◆ Material for this task:
-*-

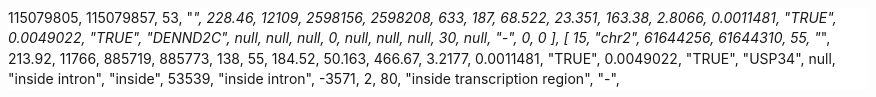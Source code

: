 115079805,
115079857,
53,
"*",
228.46,
 12109,
2598156,
2598208,
633,
   187,
68.522,
23.351,
163.38,
2.8066,
0.0011481,
"TRUE",
0.0049022,
"TRUE",
"DENND2C",
null,
null,
null,
     0,
null,
null,
null,
30,
null,
"-",
     0,
     0 
],
[
 15,
"chr2",
61644256,
61644310,
55,
"*",
213.92,
 11766,
885719,
885773,
138,
    55,
184.52,
50.163,
466.67,
3.2177,
0.0011481,
"TRUE",
0.0049022,
"TRUE",
"USP34",
null,
"inside intron",
"inside",
 53539,
"inside intron",
 -3571,
     2,
80,
"inside transcription region",
"-",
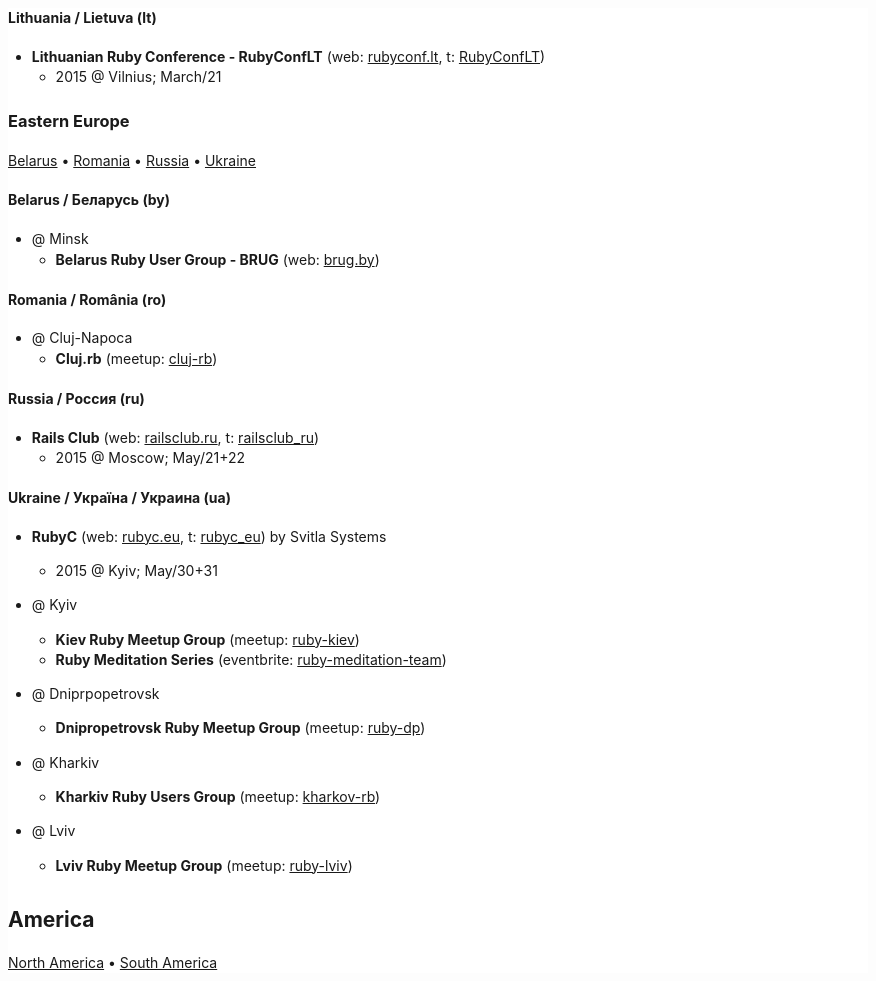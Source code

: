 #### Lithuania / Lietuva (lt)

- **Lithuanian Ruby Conference - RubyConfLT** (web: [rubyconf.lt](http://rubyconf.lt), t: [RubyConfLT](https://twitter.com/RubyConfLT))
    - 2015 @ Vilnius; March/21


### Eastern Europe

[Belarus](#belarus--Беларусь-by) •
[Romania](#romania--românia-ro) •
[Russia](#russia--Россия-ru) •
[Ukraine](#ukraine--Україна--Украина-ua)


#### Belarus / Беларусь (by)

- @ Minsk
   - **Belarus Ruby User Group - BRUG** (web: [brug.by](http://brug.by))

#### Romania / România (ro)

- @ Cluj-Napoca
  - **Cluj.rb** (meetup: [cluj-rb](http://meetup.com/cluj-rb))

#### Russia / Россия (ru)

- **Rails Club** (web: [railsclub.ru](http://railsclub.ru), t: [railsclub_ru](https://twitter.com/railsclub_ru))
  - 2015 @ Moscow; May/21+22

#### Ukraine / Україна / Украина (ua)

- **RubyC** (web: [rubyc.eu](http://rubyc.eu), t: [rubyc_eu](https://twitter.com/rubyc_eu)) by Svitla Systems
   - 2015 @ Kyiv; May/30+31





- @ Kyiv
   - **Kiev Ruby Meetup Group** (meetup: [ruby-kiev](http://meetup.com/ruby-kiev))
   - **Ruby Meditation Series** (eventbrite: [ruby-meditation-team](http://www.eventbrite.com/o/ruby-meditation-team-3148051176))
- @ Dniprpopetrovsk
   - **Dnipropetrovsk Ruby Meetup Group** (meetup: [ruby-dp](http://meetup.com/ruby-dp))
- @ Kharkiv
   - **Kharkiv Ruby Users Group** (meetup: [kharkov-rb](http://meetup.com/kharkov-rb))
- @ Lviv
   - **Lviv Ruby Meetup Group** (meetup: [ruby-lviv](http://meetup.com/ruby-lviv))


## America

[North America](#north-america) •
[South America](#south-america)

-*-

◆ Assigned task: Take from the listing above each line in which the string "Беларусь" is found.

◆ Solution for this exercise:
[Belarus](#belarus--Беларусь-by) •
#### Belarus / Беларусь (by)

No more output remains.